Driving home, I made an inadequate turn on the freeway. Reasons for my poor maneuver: 1. I am a mediocre driver(and college student) 2. I saw the carcass of an animal that very quickly transformed musings into a solid philosophical metaphor. 3. Ja Rule's Thug Lovin' started playing and because the abject despotism of rap is intensely attractive, I lost all concentration.

Happy December. For Christmas, I want to die and resurrect as a squirrel. There is a squirrel in my neighborhood that I see some evenings crossing wires from one electrical pole to the other. I see this squirrel jump and climb trees with full mastery of movement and radiance that it's obvious he or she has the complex of martyr or brash exhibitionist. I want to be immortal after my first death.




Nov 30, 2010

Natural Observations

While my dispossessed contemporaries are confident in the properties of drugs and promiscuous sex to revive their decomposed selves, I binge on writing- an infallible alternative, although I imagine sex binges are drastically better. I'm sleep deprived. I sleep intermittently during the night, like someone with a criminal past. In the mornings, I sit in class anxious and tired, determined to stay awake because defeating boredom during lecture is a collegiate triumph. I go home when I can't remember reasons for staying. My cat's health is in decline. The gravity of her illness is producing a desperate urgency to eliminate time's aggressive(deplorable) speed. Inevitably, her quality of life will deteriorate and she will die. My love for this small animal is improper in that it is deeper than my love for humans. Clearly, I'm sad, but I don't tend my sadness with the necessary seriousness.

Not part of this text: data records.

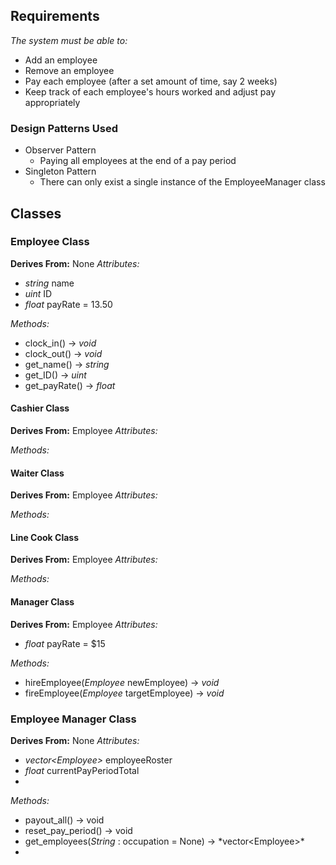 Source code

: 
## Requirements
*The system must be able to:*
- Add an employee
- Remove an employee
- Pay each employee (after a set amount of time, say 2 weeks)
- Keep track of each employee's hours worked and adjust pay appropriately

### Design Patterns Used
- Observer Pattern
	- Paying all employees at the end of a pay period
- Singleton Pattern 
	- There can only exist a single instance of the EmployeeManager class


## Classes
### Employee Class
**Derives From:** None
*Attributes:*
- *string* name
- *uint* ID
- *float* payRate = 13.50

*Methods:*
- clock_in() -> *void*
- clock_out() -> *void*
- get_name() -> *string*
- get_ID() -> *uint*
- get_payRate() -> *float*

#### Cashier Class
**Derives From:** Employee
*Attributes:*

*Methods:*

#### Waiter Class
**Derives From:** Employee
*Attributes:*

*Methods:*

#### Line Cook Class
**Derives From:** Employee
*Attributes:*

*Methods:*

#### Manager Class
**Derives From:** Employee
*Attributes:*
- *float* payRate = $15

*Methods:*
- hireEmployee(*Employee* newEmployee) -> *void*
- fireEmployee(*Employee* targetEmployee) -> *void*


### Employee Manager Class
**Derives From:** None
*Attributes:*
- *vector\<Employee\>*  employeeRoster
- *float* currentPayPeriodTotal
- 

*Methods:*
- payout_all() -> void
- reset_pay_period() -> void
- get_employees(*String* : occupation = None) -> *vector\<Employee>\*
-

The good news is that the year is almost over. This statement is illogical.

Nov 19, 2010

"You waited long for 21"

I have a loyal, feral attraction for Colombians. They are charismatic and happy and unforgettably inviting and colorful in their language and style and ever so willing to defend their cultural icons, exports, songs, literary talent. When I say that they are visitors from a superior world, nobody believes me. I admit that my convictions may be mildly degrading to the anonymous majority, but I insist on associating their beauty with that of mythical gods. Why? Why all the subjective accolades? They have a special attitude, a giant's splendor, simply put: Colombia is rare and extraordinary.

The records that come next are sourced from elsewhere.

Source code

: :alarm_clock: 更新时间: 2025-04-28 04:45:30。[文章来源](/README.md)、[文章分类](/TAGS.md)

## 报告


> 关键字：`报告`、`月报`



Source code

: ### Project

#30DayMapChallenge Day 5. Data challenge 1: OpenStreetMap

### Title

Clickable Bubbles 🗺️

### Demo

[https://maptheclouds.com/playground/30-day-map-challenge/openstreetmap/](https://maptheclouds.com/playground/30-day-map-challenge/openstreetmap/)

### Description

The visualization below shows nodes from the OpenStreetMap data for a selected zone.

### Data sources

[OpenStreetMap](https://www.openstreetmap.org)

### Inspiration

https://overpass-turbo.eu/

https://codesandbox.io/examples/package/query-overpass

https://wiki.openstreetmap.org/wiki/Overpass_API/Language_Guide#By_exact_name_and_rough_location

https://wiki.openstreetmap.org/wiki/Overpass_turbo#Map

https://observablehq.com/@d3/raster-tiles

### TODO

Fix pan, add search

Well, the previous paragraph is magnificently out of orbit with my next point. I've been reading past entries( since I lost all initiative to do anything productive with my uncertain life) and I have to say that I tragically surrendered to emotive writing this year. Of course, writing is exemplary of much of the wretched sentimentality inherit to all life experiences, but I'd like to resume writing emphatically boring entries about the (disputable) importance of socializing. In other words, recapture my social life.

I acknowledge being alive in a conventional sense, that I'm a masochist, a lawful citizen by social obligation, an ungrateful daughter. Ordinarily, I would curse the world and would want to escape from it. It's just that now, my repressed 21 year old self is demanding excitement and love and life and a conclusive end to my lifeless and loveless self-imprisonment. I also acknowledge, despite my own disciplined demonstrations of denial, that I self-sabotage. I don't have valid reasons for the habit of ruining myself. It's irritating. I am irritated.

Nov 6, 2010

23 de agosto. Luna nueva

Una playa de arenas sucias de plumas y de millares de huellas.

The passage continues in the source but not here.